Task to complete
Within the records, determine how many lines contain the word "processes". Your reply must consist of that number only.

Working data
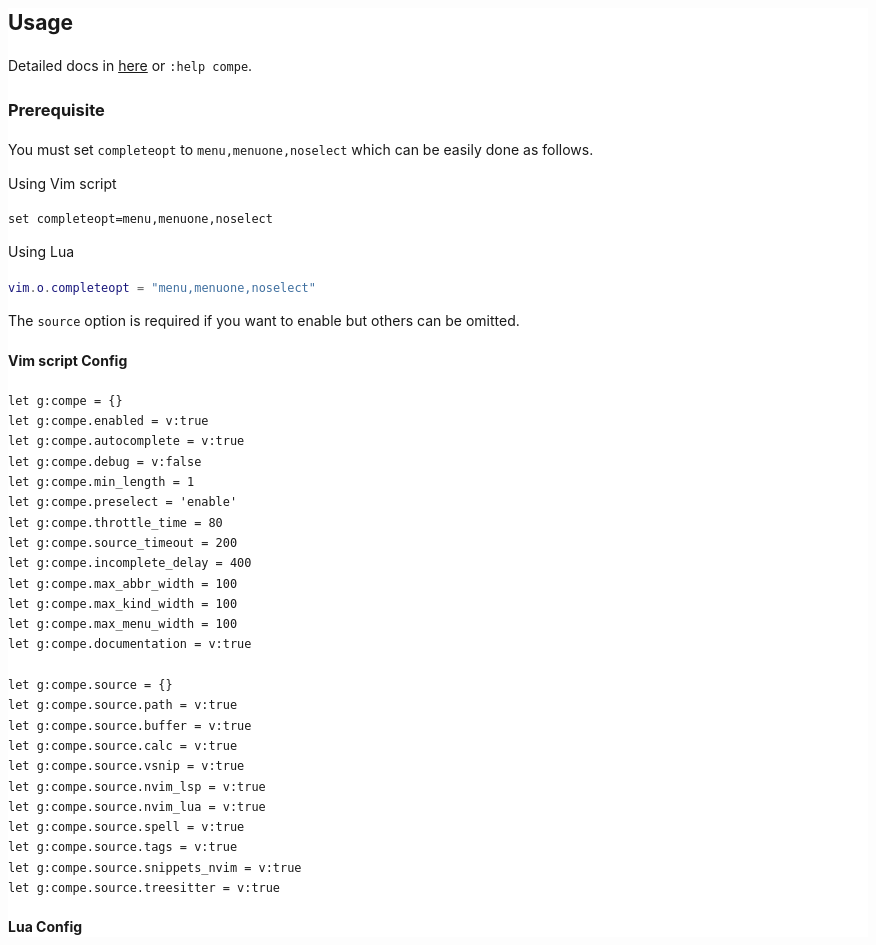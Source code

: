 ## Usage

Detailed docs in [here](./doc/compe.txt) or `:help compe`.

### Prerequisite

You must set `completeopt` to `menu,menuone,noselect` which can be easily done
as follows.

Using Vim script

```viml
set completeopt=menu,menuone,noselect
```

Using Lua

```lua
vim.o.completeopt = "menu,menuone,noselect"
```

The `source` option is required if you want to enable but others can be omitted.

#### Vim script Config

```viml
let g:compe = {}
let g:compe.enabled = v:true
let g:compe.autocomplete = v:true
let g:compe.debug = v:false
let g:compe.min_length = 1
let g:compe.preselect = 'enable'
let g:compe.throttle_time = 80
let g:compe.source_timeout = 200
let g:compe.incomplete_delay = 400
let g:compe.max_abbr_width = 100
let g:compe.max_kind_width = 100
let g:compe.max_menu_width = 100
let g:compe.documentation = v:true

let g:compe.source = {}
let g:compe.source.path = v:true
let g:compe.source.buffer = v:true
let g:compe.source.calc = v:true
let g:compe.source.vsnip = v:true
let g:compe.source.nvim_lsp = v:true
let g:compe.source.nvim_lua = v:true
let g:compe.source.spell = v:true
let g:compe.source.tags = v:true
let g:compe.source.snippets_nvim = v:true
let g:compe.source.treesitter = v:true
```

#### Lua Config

...

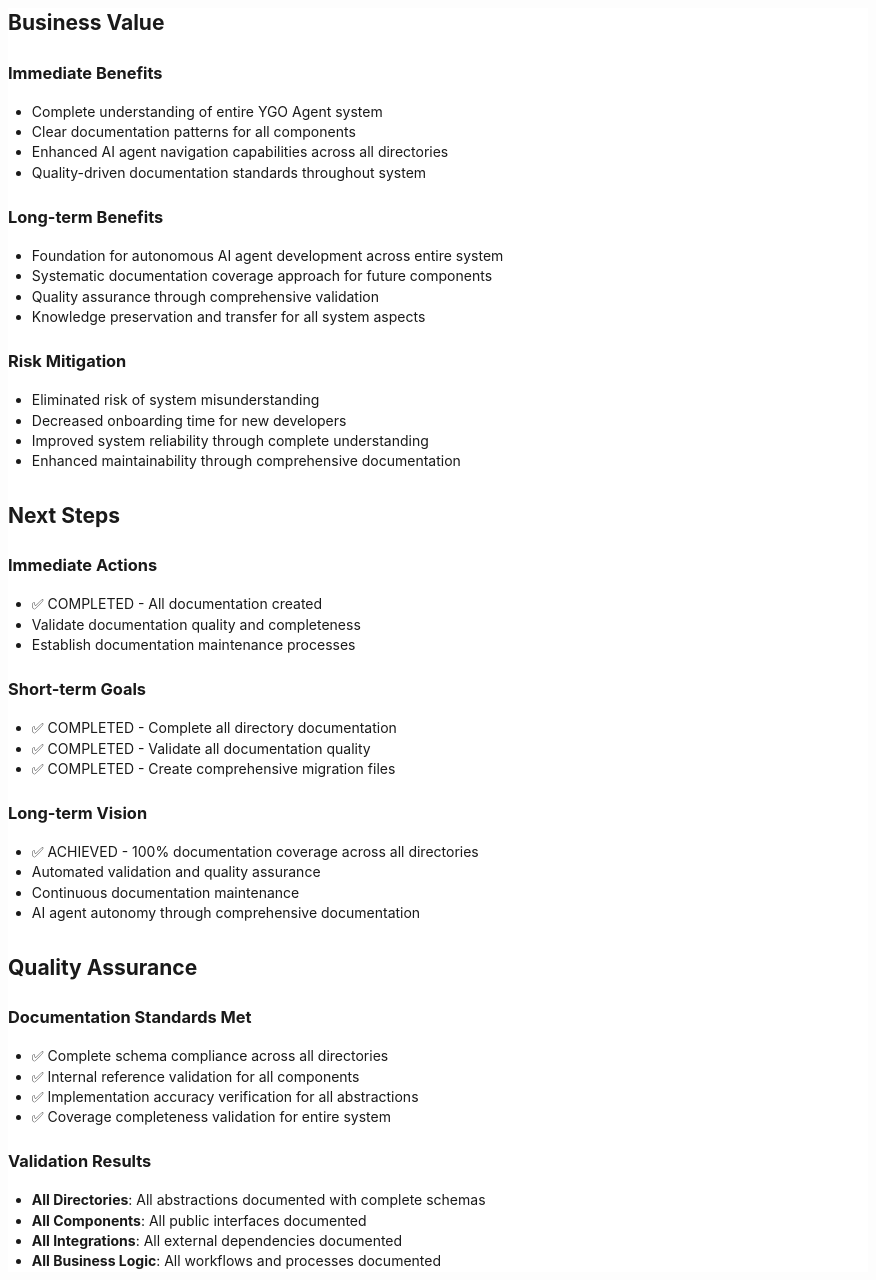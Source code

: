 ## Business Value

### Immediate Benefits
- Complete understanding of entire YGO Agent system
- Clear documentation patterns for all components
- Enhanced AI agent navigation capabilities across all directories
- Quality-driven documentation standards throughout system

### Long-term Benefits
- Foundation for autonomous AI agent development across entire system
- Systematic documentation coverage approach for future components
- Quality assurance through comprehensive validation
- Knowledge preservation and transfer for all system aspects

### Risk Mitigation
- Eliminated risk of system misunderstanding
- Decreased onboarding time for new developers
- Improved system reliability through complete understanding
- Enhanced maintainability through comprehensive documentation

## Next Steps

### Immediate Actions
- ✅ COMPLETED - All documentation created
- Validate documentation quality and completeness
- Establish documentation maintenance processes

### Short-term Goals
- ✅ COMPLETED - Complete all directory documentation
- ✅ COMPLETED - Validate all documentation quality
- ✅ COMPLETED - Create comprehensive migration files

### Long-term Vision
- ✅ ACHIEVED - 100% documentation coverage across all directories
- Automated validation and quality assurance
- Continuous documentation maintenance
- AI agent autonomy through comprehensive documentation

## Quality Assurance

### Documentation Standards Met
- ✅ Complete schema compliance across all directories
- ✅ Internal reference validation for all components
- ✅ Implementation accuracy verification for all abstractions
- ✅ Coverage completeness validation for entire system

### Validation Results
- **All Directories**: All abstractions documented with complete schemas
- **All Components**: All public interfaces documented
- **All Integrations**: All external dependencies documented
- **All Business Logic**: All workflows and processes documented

Problem solution
2